### [Your task]
Report every line of the material that contains the string "centering".
Records for the exercise Block Start
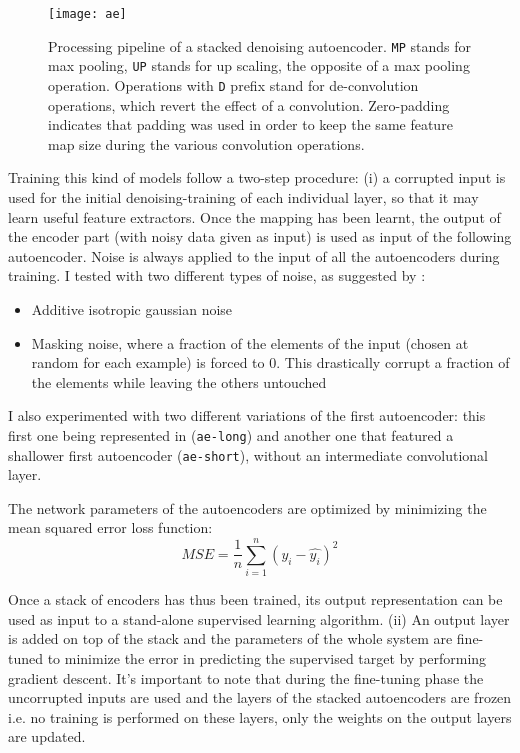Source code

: \begin{figure*}[ht]
	\captionsetup{font=scriptsize, justification=centering}
    \centering
	\texttt{[image: ae]}
    \caption{Processing pipeline of a stacked denoising autoencoder. \texttt{MP} stands for max pooling, \texttt{UP} stands for up scaling, the opposite of a max pooling operation. Operations with \texttt{D} prefix stand for de-convolution operations, which revert the effect of a convolution. Zero-padding indicates that padding was used in order to keep the same feature map size during the various convolution operations.}
    \label{fig:img_ae}
\end{figure*}

Training this kind of models follow a \mbox{two-step} procedure: (i) a corrupted input is used for the initial \mbox{denoising-training} of each individual layer, so that it may learn useful feature extractors. Once the mapping has been learnt, the output of the encoder part (with noisy data given as input) is used as input of the following autoencoder. Noise is always applied to the input of all the autoencoders during training. I tested with two different types of noise, as suggested by \cite{Pascal-2010}:

\begin{itemize}
\item Additive isotropic gaussian noise
\item Masking noise, where a fraction of the elements of the input (chosen at random for each example) is forced to 0. This drastically corrupt a fraction of the elements while leaving the others untouched
\end{itemize}

I also experimented with two different variations of the first autoencoder: this first one being represented in  (\texttt{ae-long}) and another one that featured a shallower first autoencoder (\texttt{ae-short}), without an intermediate convolutional layer.

The network parameters of the autoencoders are optimized by minimizing the mean squared error loss function:
$$MSE = \frac{1}{n} \sum_{i=1}^{n}(y_i - \hat{y_i})^2$$

Once a stack of encoders has thus been trained, its output representation can be used as input to a \mbox{stand-alone} supervised learning algorithm. (ii) An output layer is added on top of the stack and the parameters of the whole system are \mbox{fine-tuned} to minimize the error in predicting the supervised target by performing gradient descent. It's important to note that during the \mbox{fine-tuning} phase the uncorrupted inputs are used and the layers of the stacked autoencoders are frozen i.e. no training is performed on these layers, only the weights on the output layers are updated.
Records for the exercise Block End
### [Solution to this exercise]
	\captionsetup{font=scriptsize, justification=centering}
    \centering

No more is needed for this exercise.